A dynamic and exciting neighborhood, Bywater is filled with artist housing and galleries, a plethora of eclectic eateries, and historic buildings ranging from the grand to the humble. Tucked alongside the Mississippi River between Faubourg Marigny and Holy Cross, Bywater sits atop some of the earliest land grants in the city. The largest plantation here, known as La Brasserie, featured a brewery that historians believe was one of the first manufacturing enterprises in the city.  
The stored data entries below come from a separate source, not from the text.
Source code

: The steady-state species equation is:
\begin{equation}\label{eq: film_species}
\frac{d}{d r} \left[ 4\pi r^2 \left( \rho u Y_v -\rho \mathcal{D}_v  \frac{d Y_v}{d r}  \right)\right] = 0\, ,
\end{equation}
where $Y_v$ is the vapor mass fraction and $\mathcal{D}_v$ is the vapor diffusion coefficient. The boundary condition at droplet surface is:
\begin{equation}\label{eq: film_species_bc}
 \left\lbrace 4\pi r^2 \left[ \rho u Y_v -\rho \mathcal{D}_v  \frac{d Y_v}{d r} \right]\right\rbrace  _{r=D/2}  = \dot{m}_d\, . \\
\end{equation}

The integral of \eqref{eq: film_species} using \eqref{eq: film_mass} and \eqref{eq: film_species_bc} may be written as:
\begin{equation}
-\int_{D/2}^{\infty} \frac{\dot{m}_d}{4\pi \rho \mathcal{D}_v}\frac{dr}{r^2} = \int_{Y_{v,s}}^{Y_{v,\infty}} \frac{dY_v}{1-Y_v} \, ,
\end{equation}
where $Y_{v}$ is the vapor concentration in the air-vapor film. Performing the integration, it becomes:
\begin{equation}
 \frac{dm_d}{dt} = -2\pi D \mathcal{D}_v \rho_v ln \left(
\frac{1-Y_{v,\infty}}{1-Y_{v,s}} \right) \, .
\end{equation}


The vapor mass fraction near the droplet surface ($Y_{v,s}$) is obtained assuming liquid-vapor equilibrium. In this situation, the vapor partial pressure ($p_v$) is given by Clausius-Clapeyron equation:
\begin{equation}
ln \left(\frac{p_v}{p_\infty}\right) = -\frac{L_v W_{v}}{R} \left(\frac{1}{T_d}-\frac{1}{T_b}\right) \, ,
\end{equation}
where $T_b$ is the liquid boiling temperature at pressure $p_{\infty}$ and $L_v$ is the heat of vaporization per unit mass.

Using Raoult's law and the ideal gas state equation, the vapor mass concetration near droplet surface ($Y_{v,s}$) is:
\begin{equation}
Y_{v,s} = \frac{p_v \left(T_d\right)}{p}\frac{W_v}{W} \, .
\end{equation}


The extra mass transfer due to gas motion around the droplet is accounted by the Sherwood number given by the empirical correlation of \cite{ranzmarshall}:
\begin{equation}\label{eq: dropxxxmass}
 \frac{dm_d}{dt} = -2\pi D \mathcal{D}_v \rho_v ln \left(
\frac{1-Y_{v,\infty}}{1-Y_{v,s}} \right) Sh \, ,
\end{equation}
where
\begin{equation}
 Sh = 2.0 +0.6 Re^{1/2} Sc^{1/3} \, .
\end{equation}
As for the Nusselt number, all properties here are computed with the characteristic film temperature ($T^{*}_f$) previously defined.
Land here was developed piecemeal starting in 1807, with large residential swaths, but also industrial sites made vibrant by the river and the railroad (which still today defines Bywater’s boundary along Press Street). In 1826, the Ursuline nuns built a convent compound near the present-day Industrial Canal, but they were displaced in 1912 in anticipation of the canal’s development. The canal was dug in 1916, dividing Bywater from neighboring Holy Cross. Despite the canal’s name, Bywater is no longer industrial. Now mostly residential, the neighborhood boasts an array of historic housing stock, from Victorian shotgun homes to Italianate mansions and Creole cottages. It is even home to the last 1820s Creole manor house in the city: the Lombard house at 3933 Chartres St., built in 1826. Bywater’s historic fabric has been protected since at least the 1970s, when the Bywater Neighborhood Association first formed. The neighborhood was listed on the National Register of Historic Places in 1993. Crescent Park, which opened in 2015, gives residents and visitors an opportunity to enjoy the riverfront. The park can be accessed in Bywater at Piety and Chartres streets, where visitors can climb a steep steel bridge dubbed the Rusty Rainbow. The park’s industrial touches speak to the site’s former maritime uses. A myriad of hip, tucked-away restaurants and cafes, quirky bars and clubs, independently owned art collectives and galleries keep the neighborhood’s diverse population out and about at all hours.